Abstract:
We consider a class of equations in a space of measurable functions that contains a large number of equations involving the value of a game in the theory of optimal control by stochastic processes. We prove the following
Theorem. {\it Let $L$ be a $B$-space of measurable functions, $W\subset L$ a $B$-space with weakly compact sphere for some norm, $V_0$ a subspace of $W$ that is dense in $L,$$v_0\in W$ and $V=V_0+v_0$.
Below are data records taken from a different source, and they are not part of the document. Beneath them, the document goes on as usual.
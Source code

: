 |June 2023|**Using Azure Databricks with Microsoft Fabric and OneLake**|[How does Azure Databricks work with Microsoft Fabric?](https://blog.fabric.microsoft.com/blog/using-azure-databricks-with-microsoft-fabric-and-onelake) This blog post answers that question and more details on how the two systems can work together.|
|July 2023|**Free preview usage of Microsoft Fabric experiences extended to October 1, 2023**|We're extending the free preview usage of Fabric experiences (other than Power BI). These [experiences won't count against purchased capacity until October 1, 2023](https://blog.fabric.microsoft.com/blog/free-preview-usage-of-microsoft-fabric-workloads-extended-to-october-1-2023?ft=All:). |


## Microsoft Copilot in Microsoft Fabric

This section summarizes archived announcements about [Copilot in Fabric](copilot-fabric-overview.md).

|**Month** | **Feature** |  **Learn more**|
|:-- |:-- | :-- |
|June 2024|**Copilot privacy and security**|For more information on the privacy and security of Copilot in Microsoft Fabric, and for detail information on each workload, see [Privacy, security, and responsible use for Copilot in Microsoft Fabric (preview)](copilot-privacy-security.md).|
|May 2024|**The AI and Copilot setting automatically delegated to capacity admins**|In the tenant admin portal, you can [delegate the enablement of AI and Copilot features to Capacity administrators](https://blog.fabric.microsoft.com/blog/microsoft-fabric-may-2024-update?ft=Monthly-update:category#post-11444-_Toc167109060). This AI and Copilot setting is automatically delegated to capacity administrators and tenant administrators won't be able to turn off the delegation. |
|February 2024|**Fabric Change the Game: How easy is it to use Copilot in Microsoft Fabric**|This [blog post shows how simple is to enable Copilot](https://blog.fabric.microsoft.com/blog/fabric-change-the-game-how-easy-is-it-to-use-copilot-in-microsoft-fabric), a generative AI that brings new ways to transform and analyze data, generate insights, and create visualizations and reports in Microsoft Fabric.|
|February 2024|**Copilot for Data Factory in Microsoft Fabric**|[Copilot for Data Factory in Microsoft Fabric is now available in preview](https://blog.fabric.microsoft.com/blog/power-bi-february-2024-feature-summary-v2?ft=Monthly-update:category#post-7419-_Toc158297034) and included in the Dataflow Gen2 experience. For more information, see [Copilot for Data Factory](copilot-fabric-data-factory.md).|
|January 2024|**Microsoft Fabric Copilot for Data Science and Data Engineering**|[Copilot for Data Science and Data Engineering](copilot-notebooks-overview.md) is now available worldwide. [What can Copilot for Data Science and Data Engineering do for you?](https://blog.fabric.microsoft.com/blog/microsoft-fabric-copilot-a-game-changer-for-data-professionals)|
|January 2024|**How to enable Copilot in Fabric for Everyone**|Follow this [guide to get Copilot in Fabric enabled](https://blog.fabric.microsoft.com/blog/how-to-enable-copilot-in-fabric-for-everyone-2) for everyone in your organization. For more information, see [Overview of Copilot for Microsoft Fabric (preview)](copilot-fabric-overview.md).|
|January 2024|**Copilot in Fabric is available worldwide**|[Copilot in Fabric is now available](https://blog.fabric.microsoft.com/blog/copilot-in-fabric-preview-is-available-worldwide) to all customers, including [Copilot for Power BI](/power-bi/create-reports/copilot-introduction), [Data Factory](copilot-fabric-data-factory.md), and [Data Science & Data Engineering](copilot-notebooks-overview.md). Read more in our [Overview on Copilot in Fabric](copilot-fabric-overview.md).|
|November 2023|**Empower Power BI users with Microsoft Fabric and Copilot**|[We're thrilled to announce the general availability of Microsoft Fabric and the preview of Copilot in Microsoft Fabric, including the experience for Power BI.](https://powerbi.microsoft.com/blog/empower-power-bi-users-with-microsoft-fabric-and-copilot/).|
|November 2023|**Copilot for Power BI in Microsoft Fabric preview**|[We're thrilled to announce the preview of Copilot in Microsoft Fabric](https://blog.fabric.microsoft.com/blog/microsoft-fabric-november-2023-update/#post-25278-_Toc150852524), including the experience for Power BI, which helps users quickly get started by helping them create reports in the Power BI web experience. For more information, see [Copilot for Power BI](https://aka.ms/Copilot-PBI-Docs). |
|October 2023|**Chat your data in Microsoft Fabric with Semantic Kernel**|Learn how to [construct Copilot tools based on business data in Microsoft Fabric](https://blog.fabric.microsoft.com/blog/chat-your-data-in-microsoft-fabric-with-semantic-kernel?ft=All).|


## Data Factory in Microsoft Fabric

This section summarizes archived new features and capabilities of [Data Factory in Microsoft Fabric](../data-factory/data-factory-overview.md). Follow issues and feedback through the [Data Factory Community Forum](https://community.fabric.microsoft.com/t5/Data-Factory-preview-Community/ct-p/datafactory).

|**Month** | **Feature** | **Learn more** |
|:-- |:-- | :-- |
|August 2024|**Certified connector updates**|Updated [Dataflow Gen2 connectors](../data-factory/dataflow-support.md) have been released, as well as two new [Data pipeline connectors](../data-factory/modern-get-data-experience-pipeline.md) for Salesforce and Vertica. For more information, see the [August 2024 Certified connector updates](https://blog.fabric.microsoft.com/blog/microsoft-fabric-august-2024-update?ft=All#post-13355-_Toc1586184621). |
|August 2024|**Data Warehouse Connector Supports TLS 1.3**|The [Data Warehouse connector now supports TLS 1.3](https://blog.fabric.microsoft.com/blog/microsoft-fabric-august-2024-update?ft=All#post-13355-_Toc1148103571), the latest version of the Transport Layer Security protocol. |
Let $L^{\alpha\beta}$$(\alpha\in\mathfrak U,$$\beta\in\mathfrak B(\alpha))$ be a family of operators defined on $W$ with positive resolvents $R_\lambda^{\alpha\beta}$$(R_\lambda^{\alpha\beta}f\in V_0$ for $f\in L),$ and let $f^{\alpha\beta}$$(\alpha\in\mathfrak U,$$\beta\in\mathfrak B(\alpha))$ be a family of functions such that $|f^{\alpha\beta}|\leqslant g\in L$ for all $\alpha$ and $\beta$.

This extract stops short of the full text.